How can I reset my organization's Double the Donation password?

How can I reset my organization's Double the Donation password?

Please note: Double the Donation provides matching gift tools directly to nonprofits to help nonprofits raise more money from employee matching gift programs. If you're an employee or retiree who works for a company with a matching gift program, you do not log into Double the Donation's service. You need to log into your employer's matching gift website.

If you're a nonprofit who does not subscribe to Double the Donation's service and are trying to verify a matching gift, you'll need to reach out directly to the company.

Resetting Your Password: You still have access to the email account associated with your user profile

You can reset your Double the Donation password by going to https://doublethedonation.com/members/login/, clicking on "Forgot password," and entering the email address that was used when your organization became a Double the Donation client.

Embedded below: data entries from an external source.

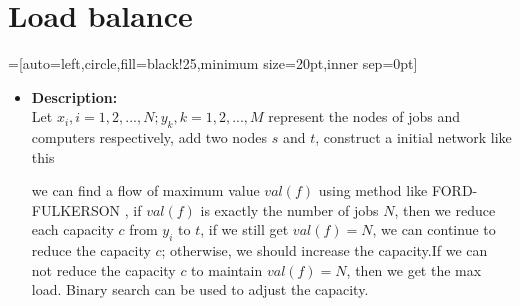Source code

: \section{Load balance}
=[auto=left,circle,fill=black!25,minimum size=20pt,inner sep=0pt]

\begin{itemize}
	\item \textbf{Description:} \\
		Let $x_i, i = 1,2,..., N;y_k, k = 1,2,...,M$ represent the nodes of jobs and computers respectively, add two nodes $s$ and $t$, construct a initial network like this 
	\begin{center} 
	\end{center} 
	we can find a flow of maximum value $val(f)$ using method like FORD-FULKERSON ,
	if $val(f)$ is exactly the number of jobs $N$, then we reduce each capacity $c$ from $y_i$ to $t$,   if we still get $val(f) = N$, we can continue to reduce the capacity $c$;
	otherwise, we should increase the capacity.If we can not reduce the capacity $c$
	to maintain $val(f) = N$, then we get the max load.
	Binary search can be used to adjust the capacity.  
		

\end{itemize}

Resetting Your Password: You do not have access to the email account associated with your user profile

If you no longer have access to that email address, you can take the following steps:

Option 1: The simplest way is to recommend that the new user get the credentials for the account by asking the former administrator of the account or asking the former administrator to add you as a new user on the account. 

Option 2: If you have access to an email address associated with another user profile in the account but don't know the password, reset the password here

Option 3: If the former admin on the account is no longer with the organization and/or the new user has no access to that email address, try the following:
  1. Contact your email administrator at your organization and request that they give you access to the former email address, or pass along a password reset email for the account.
  2. Consider setting up a catch-all account to help you retrieve emails sent to the email address; Your email administrator can assist with this. A catch-all account is an email address that collects all emails addressed to your domain, including email addresses unknown to the server. A catch-all account is useful for catching and storing emails addressed to misspelled recipients in a domain. After setting up the catch-all account, you can click reset your password. After resetting the password, sign in to your account with Double the Donation and then update the email address on the account to your current email address.
  3. Ask your colleagues to see if they were added as Admins on your account. Typically we recommend three admins so there's a good chance one of your colleagues is also an Admin. If so, they can log in and add you as a user by following these instructions (Add User Guide).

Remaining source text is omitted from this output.